Critics say it is a misguided plan for “UniGov” that has to be sent to a statewide vote because local residents would never go for it.

Opponents like St. Louis Alderman Megan Ellyia Green, who says she supports a merger but is a critic of the current plan, asked for the nonprofit organization to take the chance offered by withdrawing its petition to pause and take in more public feedback on what the new government should look like.

“Being unwilling to negotiate on the final terms of a merger and acquisition, with the people impacted by the merger, isn’t a merger at all — it’s a hostile takeover,” Green wrote on Twitter after Better Together declined her suggestion that it wait.

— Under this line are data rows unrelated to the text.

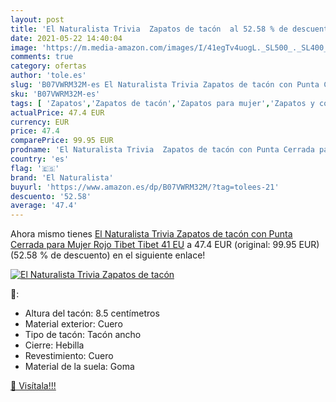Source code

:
 ```yaml
---
layout: post
title: 'El Naturalista Trivia  Zapatos de tacón  al 52.58 % de descuento'
date: 2021-05-22 14:40:04
image: 'https://m.media-amazon.com/images/I/41egTv4uogL._SL500_._SL400_.jpg'
comments: true
category: ofertas
author: 'tole.es'
slug: 'B07VWRM32M-es El Naturalista Trivia Zapatos de tacón con Punta Cerrada...'
sku: 'B07VWRM32M-es'
tags: [ 'Zapatos','Zapatos de tacón','Zapatos para mujer','Zapatos y complementos','el naturalista','zapatos', ]
actualPrice: 47.4 EUR
currency: EUR
price: 47.4
comparePrice: 99.95 EUR
prodname: 'El Naturalista Trivia  Zapatos de tacón con Punta Cerrada para Mujer  Rojo  Tibet Tibet   41 EU'
country: 'es'
flag: '🇪🇸'
brand: 'El Naturalista'
buyurl: 'https://www.amazon.es/dp/B07VWRM32M/?tag=tolees-21'
descuento: '52.58'
average: '47.4'
---
```


Ahora mismo tienes [El Naturalista Trivia  Zapatos de tacón con Punta Cerrada para Mujer  Rojo  Tibet Tibet   41 EU](https://www.amazon.es/dp/B07VWRM32M/?tag=tolees-21) a 47.4 EUR (original: 99.95 EUR) (52.58 %  de descuento) en el siguiente enlace!

[![El Naturalista Trivia  Zapatos de tacón ](https://m.media-amazon.com/images/I/41egTv4uogL._SL500_._SL400_.jpg)](https://www.amazon.es/dp/B07VWRM32M/?tag=tolees-21)

🔎:

- Altura del tacón: 8.5 centímetros
- Material exterior: Cuero
- Tipo de tacón: Tacón ancho
- Cierre: Hebilla
- Revestimiento: Cuero
- Material de la suela: Goma

[🛒 Visítala!!!](https://www.amazon.es/dp/B07VWRM32M/?tag=tolees-21)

Several of the petition changes clarified the relationship between the “metro city” and what would be called “municipal districts.” Current county municipalities can continue to exist under the plan as municipal districts, although some of their key powers like policing and zoning and their primary revenue source of sales taxes would be redirected to the metro city.

The changes made in the resubmitted petition this week were “technical in nature and do not alter the substance of the recommendations,” Better Together said.

But some of the language clarifies such important issues as t0 whether a debt would stay with a municipal district after the merger and how finances will be balanced between the municipal districts and the metro city.

The organization said the dozens of changes were made since the Jan. 28 release of the plan as a recommendation of its City-County Task Force.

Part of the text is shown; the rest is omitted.